[Stored data]
+++++

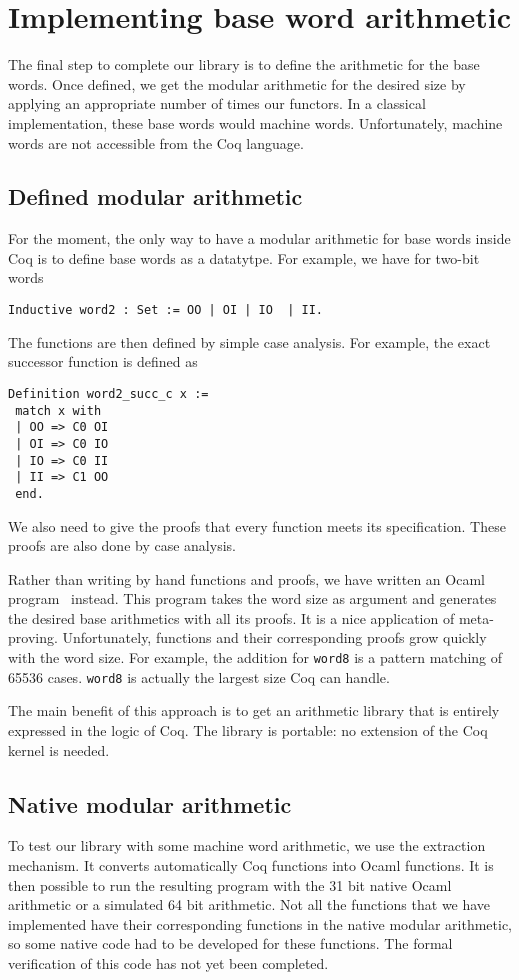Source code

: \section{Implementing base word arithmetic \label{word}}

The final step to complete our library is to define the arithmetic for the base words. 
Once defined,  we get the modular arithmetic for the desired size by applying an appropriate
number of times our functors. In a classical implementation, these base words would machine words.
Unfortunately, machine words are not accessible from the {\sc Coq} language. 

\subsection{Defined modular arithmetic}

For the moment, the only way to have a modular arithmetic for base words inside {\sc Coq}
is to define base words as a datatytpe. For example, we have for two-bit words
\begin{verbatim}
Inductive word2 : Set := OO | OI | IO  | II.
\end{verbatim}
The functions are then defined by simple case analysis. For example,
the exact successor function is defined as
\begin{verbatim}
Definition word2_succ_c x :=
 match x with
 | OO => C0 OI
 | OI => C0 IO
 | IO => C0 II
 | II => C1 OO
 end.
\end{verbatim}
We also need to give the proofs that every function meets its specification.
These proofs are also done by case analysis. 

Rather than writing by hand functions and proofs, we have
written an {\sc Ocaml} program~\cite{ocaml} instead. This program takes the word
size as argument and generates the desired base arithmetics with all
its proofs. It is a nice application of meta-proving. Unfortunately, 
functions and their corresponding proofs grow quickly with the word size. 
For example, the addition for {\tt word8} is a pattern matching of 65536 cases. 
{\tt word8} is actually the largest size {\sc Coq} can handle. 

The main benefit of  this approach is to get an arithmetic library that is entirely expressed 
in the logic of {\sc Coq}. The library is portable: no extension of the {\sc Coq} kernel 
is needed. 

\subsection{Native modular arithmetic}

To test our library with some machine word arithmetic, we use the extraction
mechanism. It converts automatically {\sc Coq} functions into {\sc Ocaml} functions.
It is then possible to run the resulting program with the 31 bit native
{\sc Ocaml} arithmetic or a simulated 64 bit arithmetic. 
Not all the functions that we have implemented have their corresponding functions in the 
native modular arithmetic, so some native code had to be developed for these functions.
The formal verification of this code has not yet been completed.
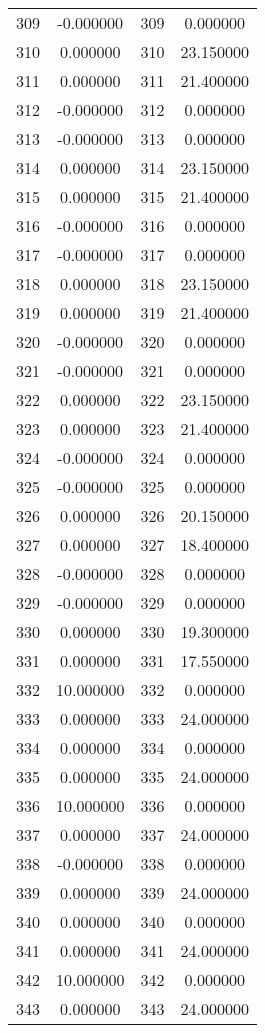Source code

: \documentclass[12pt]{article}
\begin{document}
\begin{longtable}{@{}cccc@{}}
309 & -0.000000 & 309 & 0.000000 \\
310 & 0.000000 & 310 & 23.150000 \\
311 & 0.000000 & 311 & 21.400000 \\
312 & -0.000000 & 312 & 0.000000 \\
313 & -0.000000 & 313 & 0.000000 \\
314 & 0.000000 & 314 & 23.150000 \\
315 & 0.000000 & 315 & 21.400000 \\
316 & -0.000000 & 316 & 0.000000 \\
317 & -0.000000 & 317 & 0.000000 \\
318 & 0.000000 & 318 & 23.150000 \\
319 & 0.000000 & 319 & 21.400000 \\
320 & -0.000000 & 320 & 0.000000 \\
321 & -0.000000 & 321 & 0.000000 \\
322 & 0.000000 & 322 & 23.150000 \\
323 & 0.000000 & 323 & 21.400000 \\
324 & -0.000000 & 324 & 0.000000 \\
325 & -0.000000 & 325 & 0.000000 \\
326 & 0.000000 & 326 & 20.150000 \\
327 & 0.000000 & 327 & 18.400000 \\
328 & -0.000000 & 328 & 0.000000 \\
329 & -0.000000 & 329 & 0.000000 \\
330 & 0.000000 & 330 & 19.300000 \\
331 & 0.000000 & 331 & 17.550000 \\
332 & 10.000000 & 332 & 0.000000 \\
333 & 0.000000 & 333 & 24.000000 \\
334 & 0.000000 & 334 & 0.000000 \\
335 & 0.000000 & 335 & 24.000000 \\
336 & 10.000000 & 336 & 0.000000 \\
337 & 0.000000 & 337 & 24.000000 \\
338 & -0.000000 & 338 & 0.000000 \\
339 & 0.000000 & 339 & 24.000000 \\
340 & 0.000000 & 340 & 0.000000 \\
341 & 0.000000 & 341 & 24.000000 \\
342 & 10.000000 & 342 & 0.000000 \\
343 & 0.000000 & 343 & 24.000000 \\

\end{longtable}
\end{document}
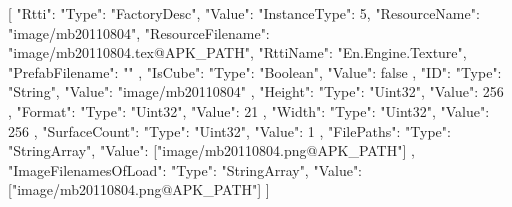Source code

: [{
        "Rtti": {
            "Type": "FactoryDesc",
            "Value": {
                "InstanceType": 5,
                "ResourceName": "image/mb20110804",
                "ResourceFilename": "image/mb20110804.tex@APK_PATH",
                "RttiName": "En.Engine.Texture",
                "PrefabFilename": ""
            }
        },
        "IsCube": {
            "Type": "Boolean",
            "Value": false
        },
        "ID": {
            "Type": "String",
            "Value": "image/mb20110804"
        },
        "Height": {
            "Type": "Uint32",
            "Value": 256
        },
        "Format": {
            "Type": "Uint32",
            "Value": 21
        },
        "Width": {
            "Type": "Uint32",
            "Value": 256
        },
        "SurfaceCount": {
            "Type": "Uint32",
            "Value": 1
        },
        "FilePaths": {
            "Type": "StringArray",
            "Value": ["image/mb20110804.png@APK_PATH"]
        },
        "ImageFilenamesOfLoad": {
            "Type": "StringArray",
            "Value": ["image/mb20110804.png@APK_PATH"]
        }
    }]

+++++

§ Assignment
Copy out each line in the preceding records that contains "analysis".

§ Exercise result
The functions are then defined by simple case analysis. For example,
These proofs are also done by case analysis. 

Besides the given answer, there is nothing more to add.